Hoje escrevo-te para que leias. Não este texto especificamente, mas uma coleção de sugestões que fui acumulando nos últimos dois anos, numa prateleira da estante cá de casa com a etiqueta “Palestina”. Páginas que julguei serem apenas para partilhar e comentar entre amigos, mas que a 7 de outubro de 2023 ganharam uma renovada urgência e importância. Nesse dia de desespero, um dia que dura até hoje, procurei nos livros respostas para a impotência. Sabendo que nada começou aí.  

Qual o plano para se apanhar um comboio em movimento há mais de um século? O trabalho está facilitado para quem lê inglês.

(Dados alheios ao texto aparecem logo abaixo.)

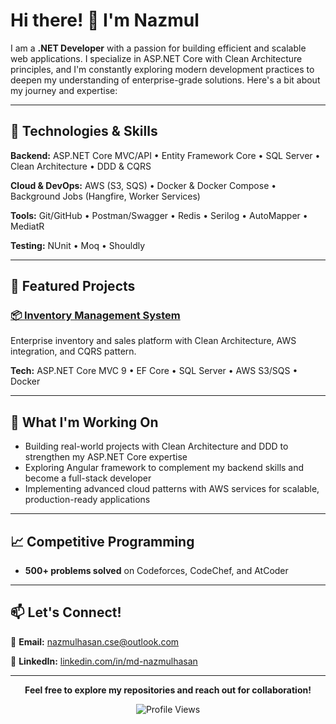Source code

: # Hi there! 👋 I'm Nazmul

I am a **.NET Developer** with a passion for building efficient and scalable web applications. I specialize in ASP.NET Core with Clean Architecture principles, and I'm constantly exploring modern development practices to deepen my understanding of enterprise-grade solutions. Here's a bit about my journey and expertise:

---

## 🔧 Technologies & Skills

**Backend:** ASP.NET Core MVC/API • Entity Framework Core • SQL Server • Clean Architecture • DDD & CQRS

**Cloud & DevOps:** AWS (S3, SQS) • Docker & Docker Compose • Background Jobs (Hangfire, Worker Services)

**Tools:** Git/GitHub • Postman/Swagger • Redis • Serilog • AutoMapper • MediatR

**Testing:** NUnit • Moq • Shouldly

---

## 🚀 Featured Projects

### [📦 Inventory Management System](https://github.com/na2mul/Inventory-Management-System)
Enterprise inventory and sales platform with Clean Architecture, AWS integration, and CQRS pattern.

**Tech:** ASP.NET Core MVC 9 • EF Core • SQL Server • AWS S3/SQS • Docker


---

## 🌱 What I'm Working On

* Building real-world projects with Clean Architecture and DDD to strengthen my ASP.NET Core expertise
* Exploring Angular framework to complement my backend skills and become a full-stack developer
* Implementing advanced cloud patterns with AWS services for scalable, production-ready applications

---

## 📈 Competitive Programming

* **500+ problems solved** on Codeforces, CodeChef, and AtCoder

---

## 📫 Let's Connect!

📧 **Email:** [nazmulhasan.cse@outlook.com](mailto:nazmulhasan.cse@outlook.com)

💼 **LinkedIn:** [linkedin.com/in/md-nazmulhasan](https://linkedin.com/in/md-nazmulhasan)

---

<div align="center">

**Feel free to explore my repositories and reach out for collaboration!**

![Profile Views](https://komarev.com/ghpvc/?username=na2mul&color=blueviolet)

</div>
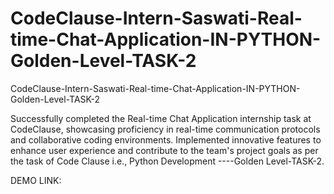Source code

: # CodeClause-Intern-Saswati-Real-time-Chat-Application-IN-PYTHON-Golden-Level-TASK-2
CodeClause-Intern-Saswati-Real-time-Chat-Application-IN-PYTHON-Golden-Level-TASK-2

Successfully completed the Real-time Chat Application internship task at CodeClause, showcasing proficiency in real-time communication protocols and collaborative coding environments. Implemented innovative features to enhance user experience and contribute to the team's project goals as per the task of Code Clause i.e., Python Development ----Golden Level-TASK-2.

DEMO LINK:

É que a tradução de literatura palestiniana ou com um ângulo palestiniano escasseia no mercado português. Uma desigualdade gritante no acesso à informação que continua por resolver. 

Tentei começar pelo que tantos reclamam como a origem de tudo: A Bíblia, numa versão traduzida por Frederico Lourenço a partir da versão septuaginta. Esta é considerada a versão completa mais próxima dos textos originais, escrita na língua em que Jesus Cristo teria lido os textos judaicos, o grego. Aqui está a raiz da moral judaico-cristã e um dos pilares fundamentais do sionismo. Um livro sociologicamente fascinante, historicamente falso.

Para relatos historiográficos, fui aos mais reputados. Para desconstruir parte da mitologia bíblica, judaica e sionista, os três livros de Shlomo Sand traduzidos para português: Como Uma Raça Foi Imaginada, Como a Terra de Israel Foi Inventada, e Como Deixei de Ser Judeu. Para um enfoque na história e cultura árabe, especialmente palestiniana, são extraordinários para leigos, como eu, História dos Povos Árabes, de Albert Hourani, Palestina – Uma Biografia, de Rashid Khalidi, História da Palestina Moderna, de Ilan Pappé, e Palestine: A Four Thousand Year History, de Nur Masalha. São livros introdutórios, mas abrangentes, que ousam sintetizar grandes períodos históricos. Algo académicos, mas acessíveis.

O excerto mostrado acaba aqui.